Problem requirements -
Give the data again exactly, from its opening line through the line in which "on July 10th using Tornado Cash." appears.

Extracted material -
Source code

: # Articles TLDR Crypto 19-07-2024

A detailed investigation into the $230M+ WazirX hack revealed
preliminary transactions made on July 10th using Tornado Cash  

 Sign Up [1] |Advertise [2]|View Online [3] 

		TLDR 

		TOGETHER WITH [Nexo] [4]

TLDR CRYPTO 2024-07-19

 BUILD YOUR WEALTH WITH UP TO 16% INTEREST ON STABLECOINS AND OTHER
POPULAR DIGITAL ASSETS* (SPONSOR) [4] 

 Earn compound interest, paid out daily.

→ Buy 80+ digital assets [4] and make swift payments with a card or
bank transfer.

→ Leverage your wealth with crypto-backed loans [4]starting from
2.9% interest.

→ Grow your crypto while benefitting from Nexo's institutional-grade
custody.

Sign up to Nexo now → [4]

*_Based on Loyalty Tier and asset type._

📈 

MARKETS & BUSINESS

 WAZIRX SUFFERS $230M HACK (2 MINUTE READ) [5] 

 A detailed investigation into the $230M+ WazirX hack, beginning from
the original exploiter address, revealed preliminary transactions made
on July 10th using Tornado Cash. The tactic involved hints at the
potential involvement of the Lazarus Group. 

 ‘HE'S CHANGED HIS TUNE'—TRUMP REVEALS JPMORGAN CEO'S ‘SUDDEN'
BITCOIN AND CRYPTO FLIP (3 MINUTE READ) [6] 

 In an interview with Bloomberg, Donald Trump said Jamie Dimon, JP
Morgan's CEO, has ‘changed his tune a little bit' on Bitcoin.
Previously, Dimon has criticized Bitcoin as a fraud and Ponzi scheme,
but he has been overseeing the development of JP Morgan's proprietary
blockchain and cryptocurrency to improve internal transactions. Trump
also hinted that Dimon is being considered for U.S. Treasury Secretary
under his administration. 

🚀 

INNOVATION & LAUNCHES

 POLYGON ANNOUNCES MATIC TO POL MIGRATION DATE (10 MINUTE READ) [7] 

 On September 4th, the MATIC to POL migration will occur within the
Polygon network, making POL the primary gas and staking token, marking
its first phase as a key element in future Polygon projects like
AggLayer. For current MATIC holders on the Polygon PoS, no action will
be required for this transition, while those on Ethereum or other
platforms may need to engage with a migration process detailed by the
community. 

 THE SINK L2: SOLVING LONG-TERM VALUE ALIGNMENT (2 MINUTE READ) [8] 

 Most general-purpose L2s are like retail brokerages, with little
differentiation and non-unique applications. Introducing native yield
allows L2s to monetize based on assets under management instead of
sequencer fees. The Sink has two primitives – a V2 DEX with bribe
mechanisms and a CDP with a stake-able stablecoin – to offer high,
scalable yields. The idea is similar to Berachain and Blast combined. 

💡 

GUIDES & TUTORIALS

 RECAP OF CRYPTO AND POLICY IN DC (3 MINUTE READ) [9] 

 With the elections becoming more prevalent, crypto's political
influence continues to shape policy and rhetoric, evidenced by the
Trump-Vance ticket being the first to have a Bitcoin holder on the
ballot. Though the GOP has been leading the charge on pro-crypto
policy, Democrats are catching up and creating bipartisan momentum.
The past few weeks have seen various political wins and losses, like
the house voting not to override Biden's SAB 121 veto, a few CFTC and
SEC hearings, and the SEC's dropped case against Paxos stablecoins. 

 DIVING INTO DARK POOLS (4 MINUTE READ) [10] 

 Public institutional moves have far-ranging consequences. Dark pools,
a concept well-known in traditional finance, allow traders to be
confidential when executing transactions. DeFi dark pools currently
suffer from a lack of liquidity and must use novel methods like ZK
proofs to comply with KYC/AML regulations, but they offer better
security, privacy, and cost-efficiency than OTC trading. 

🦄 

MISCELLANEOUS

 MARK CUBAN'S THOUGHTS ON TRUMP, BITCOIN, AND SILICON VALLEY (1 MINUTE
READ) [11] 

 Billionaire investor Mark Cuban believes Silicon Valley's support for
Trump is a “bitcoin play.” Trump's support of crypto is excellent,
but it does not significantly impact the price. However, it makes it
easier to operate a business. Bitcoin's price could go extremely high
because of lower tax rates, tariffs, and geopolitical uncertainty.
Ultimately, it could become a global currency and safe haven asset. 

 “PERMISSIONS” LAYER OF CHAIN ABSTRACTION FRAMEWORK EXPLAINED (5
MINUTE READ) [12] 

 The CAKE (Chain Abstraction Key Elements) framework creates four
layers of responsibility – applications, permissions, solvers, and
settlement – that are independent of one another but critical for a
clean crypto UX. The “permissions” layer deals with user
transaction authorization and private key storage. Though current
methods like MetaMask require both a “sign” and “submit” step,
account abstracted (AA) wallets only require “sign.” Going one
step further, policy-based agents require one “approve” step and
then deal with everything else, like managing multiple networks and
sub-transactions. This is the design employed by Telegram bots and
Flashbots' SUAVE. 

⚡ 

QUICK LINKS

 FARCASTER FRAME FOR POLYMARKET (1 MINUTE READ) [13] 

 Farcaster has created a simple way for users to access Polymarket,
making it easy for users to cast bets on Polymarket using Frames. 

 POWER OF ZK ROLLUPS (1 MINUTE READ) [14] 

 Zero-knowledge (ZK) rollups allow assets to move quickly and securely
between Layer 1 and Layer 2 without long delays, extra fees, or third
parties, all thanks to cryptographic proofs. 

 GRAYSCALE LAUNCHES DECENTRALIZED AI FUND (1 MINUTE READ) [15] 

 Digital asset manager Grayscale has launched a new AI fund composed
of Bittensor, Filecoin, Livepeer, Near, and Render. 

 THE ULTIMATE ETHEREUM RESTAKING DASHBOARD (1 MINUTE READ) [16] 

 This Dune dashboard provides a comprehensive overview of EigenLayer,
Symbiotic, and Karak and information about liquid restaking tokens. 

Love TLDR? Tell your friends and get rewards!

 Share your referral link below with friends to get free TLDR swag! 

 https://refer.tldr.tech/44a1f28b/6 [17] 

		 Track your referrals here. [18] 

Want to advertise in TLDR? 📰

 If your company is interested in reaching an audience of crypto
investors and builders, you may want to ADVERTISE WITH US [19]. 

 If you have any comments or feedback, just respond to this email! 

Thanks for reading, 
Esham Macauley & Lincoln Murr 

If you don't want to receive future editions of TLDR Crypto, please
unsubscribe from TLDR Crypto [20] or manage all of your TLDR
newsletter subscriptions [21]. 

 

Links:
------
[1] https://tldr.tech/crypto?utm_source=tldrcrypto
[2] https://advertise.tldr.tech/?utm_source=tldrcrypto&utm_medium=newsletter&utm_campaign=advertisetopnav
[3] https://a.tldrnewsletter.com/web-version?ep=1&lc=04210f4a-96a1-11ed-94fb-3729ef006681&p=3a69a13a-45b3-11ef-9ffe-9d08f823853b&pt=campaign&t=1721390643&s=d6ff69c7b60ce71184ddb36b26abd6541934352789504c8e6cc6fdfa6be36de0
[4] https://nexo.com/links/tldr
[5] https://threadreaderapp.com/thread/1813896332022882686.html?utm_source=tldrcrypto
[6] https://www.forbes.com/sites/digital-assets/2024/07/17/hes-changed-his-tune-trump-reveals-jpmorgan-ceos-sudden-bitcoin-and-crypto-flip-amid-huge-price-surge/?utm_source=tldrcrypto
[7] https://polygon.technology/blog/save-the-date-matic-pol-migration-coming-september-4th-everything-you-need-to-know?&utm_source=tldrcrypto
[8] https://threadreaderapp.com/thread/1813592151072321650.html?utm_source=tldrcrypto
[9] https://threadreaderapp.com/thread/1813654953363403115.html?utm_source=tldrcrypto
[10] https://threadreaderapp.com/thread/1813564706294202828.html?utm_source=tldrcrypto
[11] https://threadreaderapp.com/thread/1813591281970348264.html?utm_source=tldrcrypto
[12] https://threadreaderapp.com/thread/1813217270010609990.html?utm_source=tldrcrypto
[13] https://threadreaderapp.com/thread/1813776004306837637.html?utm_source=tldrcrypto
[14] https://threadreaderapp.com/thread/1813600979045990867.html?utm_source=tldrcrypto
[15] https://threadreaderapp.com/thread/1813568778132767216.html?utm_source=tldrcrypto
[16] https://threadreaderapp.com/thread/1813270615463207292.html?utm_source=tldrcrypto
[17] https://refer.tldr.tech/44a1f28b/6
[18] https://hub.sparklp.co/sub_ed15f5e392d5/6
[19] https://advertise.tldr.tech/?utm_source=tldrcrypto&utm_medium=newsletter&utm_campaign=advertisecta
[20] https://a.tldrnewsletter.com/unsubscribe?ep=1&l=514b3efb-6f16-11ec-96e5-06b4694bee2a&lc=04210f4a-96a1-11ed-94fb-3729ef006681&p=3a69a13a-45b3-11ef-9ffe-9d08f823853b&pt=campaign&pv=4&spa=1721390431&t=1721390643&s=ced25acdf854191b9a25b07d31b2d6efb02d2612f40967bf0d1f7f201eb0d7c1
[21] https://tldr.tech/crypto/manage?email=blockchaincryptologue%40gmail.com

Exercise output -
Source code

: # Articles TLDR Crypto 19-07-2024

A detailed investigation into the $230M+ WazirX hack revealed
preliminary transactions made on July 10th using Tornado Cash  

 Sign Up [1] |Advertise [2]|View Online [3] 

		TLDR 

		TOGETHER WITH [Nexo] [4]

TLDR CRYPTO 2024-07-19

 BUILD YOUR WEALTH WITH UP TO 16% INTEREST ON STABLECOINS AND OTHER
POPULAR DIGITAL ASSETS* (SPONSOR) [4] 

 Earn compound interest, paid out daily.

→ Buy 80+ digital assets [4] and make swift payments with a card or
bank transfer.

→ Leverage your wealth with crypto-backed loans [4]starting from
2.9% interest.

→ Grow your crypto while benefitting from Nexo's institutional-grade
custody.

Sign up to Nexo now → [4]

*_Based on Loyalty Tier and asset type._

📈 

MARKETS & BUSINESS

 WAZIRX SUFFERS $230M HACK (2 MINUTE READ) [5] 

 A detailed investigation into the $230M+ WazirX hack, beginning from
the original exploiter address, revealed preliminary transactions made
on July 10th using Tornado Cash. The tactic involved hints at the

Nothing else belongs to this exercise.